_Prompt:_
Every line of the data needs to be returned exactly.

Source records

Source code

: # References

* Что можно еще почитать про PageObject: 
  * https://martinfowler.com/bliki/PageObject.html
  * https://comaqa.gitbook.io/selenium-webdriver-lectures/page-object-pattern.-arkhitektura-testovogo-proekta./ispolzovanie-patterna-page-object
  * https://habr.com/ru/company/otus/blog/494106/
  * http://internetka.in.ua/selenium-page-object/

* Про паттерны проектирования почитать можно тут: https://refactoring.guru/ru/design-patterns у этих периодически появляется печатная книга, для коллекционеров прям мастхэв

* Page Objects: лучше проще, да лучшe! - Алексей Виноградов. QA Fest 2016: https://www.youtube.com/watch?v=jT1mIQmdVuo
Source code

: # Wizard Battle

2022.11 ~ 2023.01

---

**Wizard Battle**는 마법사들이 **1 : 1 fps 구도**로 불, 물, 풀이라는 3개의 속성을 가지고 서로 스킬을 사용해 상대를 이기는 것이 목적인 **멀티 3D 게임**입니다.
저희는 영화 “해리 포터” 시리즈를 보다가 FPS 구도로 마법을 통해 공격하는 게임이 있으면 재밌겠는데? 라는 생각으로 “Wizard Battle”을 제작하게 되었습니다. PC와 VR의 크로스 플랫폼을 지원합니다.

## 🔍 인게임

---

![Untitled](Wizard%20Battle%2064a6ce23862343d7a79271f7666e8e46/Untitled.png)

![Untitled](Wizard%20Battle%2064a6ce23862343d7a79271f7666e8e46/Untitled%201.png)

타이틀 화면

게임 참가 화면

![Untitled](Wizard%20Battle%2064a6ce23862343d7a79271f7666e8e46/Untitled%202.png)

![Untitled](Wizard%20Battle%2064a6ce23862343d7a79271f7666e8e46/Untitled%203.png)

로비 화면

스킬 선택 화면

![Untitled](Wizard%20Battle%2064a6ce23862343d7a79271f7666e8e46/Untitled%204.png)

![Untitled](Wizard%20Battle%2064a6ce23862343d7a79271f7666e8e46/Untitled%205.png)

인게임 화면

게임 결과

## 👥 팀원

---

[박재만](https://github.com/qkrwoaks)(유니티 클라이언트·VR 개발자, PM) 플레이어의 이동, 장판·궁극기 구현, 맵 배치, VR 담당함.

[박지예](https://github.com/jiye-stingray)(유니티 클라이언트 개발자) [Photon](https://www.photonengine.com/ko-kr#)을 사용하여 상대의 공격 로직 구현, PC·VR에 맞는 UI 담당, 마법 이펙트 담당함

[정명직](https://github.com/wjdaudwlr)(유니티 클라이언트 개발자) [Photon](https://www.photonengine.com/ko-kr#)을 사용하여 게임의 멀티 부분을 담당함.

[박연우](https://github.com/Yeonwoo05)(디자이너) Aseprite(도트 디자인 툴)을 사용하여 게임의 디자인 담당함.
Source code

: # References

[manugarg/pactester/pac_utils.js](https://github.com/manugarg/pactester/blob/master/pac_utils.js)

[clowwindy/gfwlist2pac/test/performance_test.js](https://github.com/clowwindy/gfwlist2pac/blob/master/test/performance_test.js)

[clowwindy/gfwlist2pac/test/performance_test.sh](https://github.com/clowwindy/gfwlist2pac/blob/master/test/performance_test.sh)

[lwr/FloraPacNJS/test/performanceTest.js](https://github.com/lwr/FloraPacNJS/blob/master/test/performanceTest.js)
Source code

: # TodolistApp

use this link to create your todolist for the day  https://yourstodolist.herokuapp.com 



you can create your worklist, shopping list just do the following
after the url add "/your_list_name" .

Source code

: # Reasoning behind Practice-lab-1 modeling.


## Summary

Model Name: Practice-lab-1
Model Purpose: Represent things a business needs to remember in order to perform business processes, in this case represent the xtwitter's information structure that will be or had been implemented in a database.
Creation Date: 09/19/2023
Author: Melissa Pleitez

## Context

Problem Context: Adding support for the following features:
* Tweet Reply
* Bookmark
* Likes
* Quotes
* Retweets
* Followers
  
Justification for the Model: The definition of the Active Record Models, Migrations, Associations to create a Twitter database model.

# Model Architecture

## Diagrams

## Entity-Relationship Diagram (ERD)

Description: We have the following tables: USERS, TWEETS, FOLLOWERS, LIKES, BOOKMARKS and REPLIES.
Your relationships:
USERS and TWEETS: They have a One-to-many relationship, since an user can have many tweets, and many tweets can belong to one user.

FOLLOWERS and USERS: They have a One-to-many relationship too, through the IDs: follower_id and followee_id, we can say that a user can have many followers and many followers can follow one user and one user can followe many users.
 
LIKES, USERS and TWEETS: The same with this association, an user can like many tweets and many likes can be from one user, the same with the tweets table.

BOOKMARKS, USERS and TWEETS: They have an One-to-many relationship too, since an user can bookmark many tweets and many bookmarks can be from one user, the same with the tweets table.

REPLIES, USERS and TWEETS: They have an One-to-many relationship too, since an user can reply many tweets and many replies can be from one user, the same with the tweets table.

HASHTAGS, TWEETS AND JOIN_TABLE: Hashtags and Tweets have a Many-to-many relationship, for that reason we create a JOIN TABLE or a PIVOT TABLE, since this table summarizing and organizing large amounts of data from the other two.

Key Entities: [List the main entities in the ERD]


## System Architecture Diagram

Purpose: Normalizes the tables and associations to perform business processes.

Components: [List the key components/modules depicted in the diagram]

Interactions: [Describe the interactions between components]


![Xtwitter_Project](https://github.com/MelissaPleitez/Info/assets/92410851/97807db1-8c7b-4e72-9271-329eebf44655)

_Exercise result:_
Source code

: # References

* Что можно еще почитать про PageObject: 
  * https://martinfowler.com/bliki/PageObject.html
  * https://comaqa.gitbook.io/selenium-webdriver-lectures/page-object-pattern.-arkhitektura-testovogo-proekta./ispolzovanie-patterna-page-object
  * https://habr.com/ru/company/otus/blog/494106/
  * http://internetka.in.ua/selenium-page-object/

* Про паттерны проектирования почитать можно тут: https://refactoring.guru/ru/design-patterns у этих периодически появляется печатная книга, для коллекционеров прям мастхэв

* Page Objects: лучше проще, да лучшe! - Алексей Виноградов. QA Fest 2016: https://www.youtube.com/watch?v=jT1mIQmdVuo
Source code

: # Wizard Battle

2022.11 ~ 2023.01

---

**Wizard Battle**는 마법사들이 **1 : 1 fps 구도**로 불, 물, 풀이라는 3개의 속성을 가지고 서로 스킬을 사용해 상대를 이기는 것이 목적인 **멀티 3D 게임**입니다.
저희는 영화 “해리 포터” 시리즈를 보다가 FPS 구도로 마법을 통해 공격하는 게임이 있으면 재밌겠는데? 라는 생각으로 “Wizard Battle”을 제작하게 되었습니다. PC와 VR의 크로스 플랫폼을 지원합니다.

## 🔍 인게임

---

![Untitled](Wizard%20Battle%2064a6ce23862343d7a79271f7666e8e46/Untitled.png)

![Untitled](Wizard%20Battle%2064a6ce23862343d7a79271f7666e8e46/Untitled%201.png)

타이틀 화면

게임 참가 화면

![Untitled](Wizard%20Battle%2064a6ce23862343d7a79271f7666e8e46/Untitled%202.png)

![Untitled](Wizard%20Battle%2064a6ce23862343d7a79271f7666e8e46/Untitled%203.png)

로비 화면

스킬 선택 화면

![Untitled](Wizard%20Battle%2064a6ce23862343d7a79271f7666e8e46/Untitled%204.png)

![Untitled](Wizard%20Battle%2064a6ce23862343d7a79271f7666e8e46/Untitled%205.png)

인게임 화면

게임 결과

## 👥 팀원

---

[박재만](https://github.com/qkrwoaks)(유니티 클라이언트·VR 개발자, PM) 플레이어의 이동, 장판·궁극기 구현, 맵 배치, VR 담당함.

[박지예](https://github.com/jiye-stingray)(유니티 클라이언트 개발자) [Photon](https://www.photonengine.com/ko-kr#)을 사용하여 상대의 공격 로직 구현, PC·VR에 맞는 UI 담당, 마법 이펙트 담당함

[정명직](https://github.com/wjdaudwlr)(유니티 클라이언트 개발자) [Photon](https://www.photonengine.com/ko-kr#)을 사용하여 게임의 멀티 부분을 담당함.

[박연우](https://github.com/Yeonwoo05)(디자이너) Aseprite(도트 디자인 툴)을 사용하여 게임의 디자인 담당함.
Source code

: # References

[manugarg/pactester/pac_utils.js](https://github.com/manugarg/pactester/blob/master/pac_utils.js)

[clowwindy/gfwlist2pac/test/performance_test.js](https://github.com/clowwindy/gfwlist2pac/blob/master/test/performance_test.js)

[clowwindy/gfwlist2pac/test/performance_test.sh](https://github.com/clowwindy/gfwlist2pac/blob/master/test/performance_test.sh)

[lwr/FloraPacNJS/test/performanceTest.js](https://github.com/lwr/FloraPacNJS/blob/master/test/performanceTest.js)
Source code

: # TodolistApp

use this link to create your todolist for the day  https://yourstodolist.herokuapp.com 



you can create your worklist, shopping list just do the following
after the url add "/your_list_name" .

Source code

: # Reasoning behind Practice-lab-1 modeling.


## Summary

Model Name: Practice-lab-1
Model Purpose: Represent things a business needs to remember in order to perform business processes, in this case represent the xtwitter's information structure that will be or had been implemented in a database.
Creation Date: 09/19/2023
Author: Melissa Pleitez

## Context

Problem Context: Adding support for the following features:
* Tweet Reply
* Bookmark
* Likes
* Quotes
* Retweets
* Followers
  
Justification for the Model: The definition of the Active Record Models, Migrations, Associations to create a Twitter database model.

# Model Architecture

## Diagrams

## Entity-Relationship Diagram (ERD)

Description: We have the following tables: USERS, TWEETS, FOLLOWERS, LIKES, BOOKMARKS and REPLIES.
Your relationships:
USERS and TWEETS: They have a One-to-many relationship, since an user can have many tweets, and many tweets can belong to one user.

FOLLOWERS and USERS: They have a One-to-many relationship too, through the IDs: follower_id and followee_id, we can say that a user can have many followers and many followers can follow one user and one user can followe many users.
 
LIKES, USERS and TWEETS: The same with this association, an user can like many tweets and many likes can be from one user, the same with the tweets table.

BOOKMARKS, USERS and TWEETS: They have an One-to-many relationship too, since an user can bookmark many tweets and many bookmarks can be from one user, the same with the tweets table.

REPLIES, USERS and TWEETS: They have an One-to-many relationship too, since an user can reply many tweets and many replies can be from one user, the same with the tweets table.

HASHTAGS, TWEETS AND JOIN_TABLE: Hashtags and Tweets have a Many-to-many relationship, for that reason we create a JOIN TABLE or a PIVOT TABLE, since this table summarizing and organizing large amounts of data from the other two.

Key Entities: [List the main entities in the ERD]


## System Architecture Diagram

Purpose: Normalizes the tables and associations to perform business processes.

Components: [List the key components/modules depicted in the diagram]

Interactions: [Describe the interactions between components]


![Xtwitter_Project](https://github.com/MelissaPleitez/Info/assets/92410851/97807db1-8c7b-4e72-9271-329eebf44655)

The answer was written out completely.